The Hero And The Myth
The world was informed of the tragedy when the Terra Nova reached Oamaru, New Zealand, on the 10th of February 1913, and Scott immediately became a national icon. A nationalistic spirit was aroused, with the London Evening News calling for the story to be read to schoolchildren throughout the land. The Mansion House Scott Memorial Fund closed at over 40,000 pounds, providing financial support to the families of the dead. More than 30 monuments and memorials were set up in Britain alone, including the foundation of the Scott Polar Research Institute at Cambridge. The expedition's survivors were honored with polar medals and promotions, and Scott's widow, Kathleen, was granted the rank and precedence of a widow of a Knight Commander of the Order of the Bath. However, the narrative of Scott's heroism began to shift in the 20th century. In 1966, Reginald Pound revealed personal failings in Scott's original sledging journal, casting a new light on his character.

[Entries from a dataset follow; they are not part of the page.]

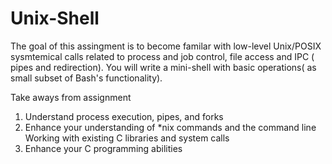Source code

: # Unix-Shell


The goal of this assingment is to become familar with low-level Unix/POSIX sysmtemical calls related to process and job control,
file access and IPC ( pipes and redirection). You will write a mini-shell with basic operations( as small subset of Bash's
functionality). 

Take aways from assignment

1. Understand process execution, pipes, and forks
2. Enhance your understanding of *nix commands and the command line Working with existing C libraries and system calls
3. Enhance your C programming abilities
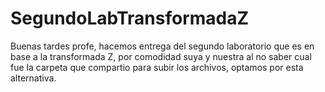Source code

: # SegundoLabTransformadaZ

Buenas tardes profe, hacemos entrega del segundo laboratorio que es en base a la transformada Z, por comodidad suya y nuestra al no saber cual fue la carpeta que compartio para subir los archivos, optamos por esta alternativa.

By the late 1970s, biographer Max Jones stated that Scott's complex personality had been revealed and his methods questioned. The publication of Roland Huntford's dual biography in 1979 depicted Scott as a heroic bungler, a thesis that became the contemporary orthodoxy. The decline in Scott's reputation was accompanied by a corresponding rise in that of his rival, Shackleton, who was ranked 11th in a 2002 nationwide poll of the 100 Greatest Britons, while Scott was placed 54th.
The Revision Of History
The 21st century has seen a shift of opinion in Scott's favor, as cultural historians and meteorologists have re-examined the circumstances of his death. Meteorologist Susan Solomon's 2001 account, The Coldest March, tied the fate of Scott's party to the extraordinarily adverse Barrier weather conditions of February and March 1912 rather than to personal or organizational failings. In 2005, David Crane published a new biography that concluded Scott is possibly the only figure in polar history except Lawrence Oates so wholly obscured by legend. The discovery of Scott's written orders of the 20th of October 1911, which instructed the dog teams to meet and assist him on the return trip, further challenged the narrative of bungling. Karen May's 2012 publication revealed that Scott had issued these vital instructions in writing, contrasting with Huntford's assertion that they were only given as a casual oral order. The modern reassessment of Scott's reputation has been influenced by a changing cultural understanding of heroism, with future generations mindful of the carnage of the First World War viewing the ideals of duty, self-sacrifice, and discipline in a different light. The New York Times Book Review noted that while David Crane's book offers no answers that convincingly exonerate Scott from a significant share of responsibility for his own demise, it does restore his humanity far more effectively than earlier interpretations.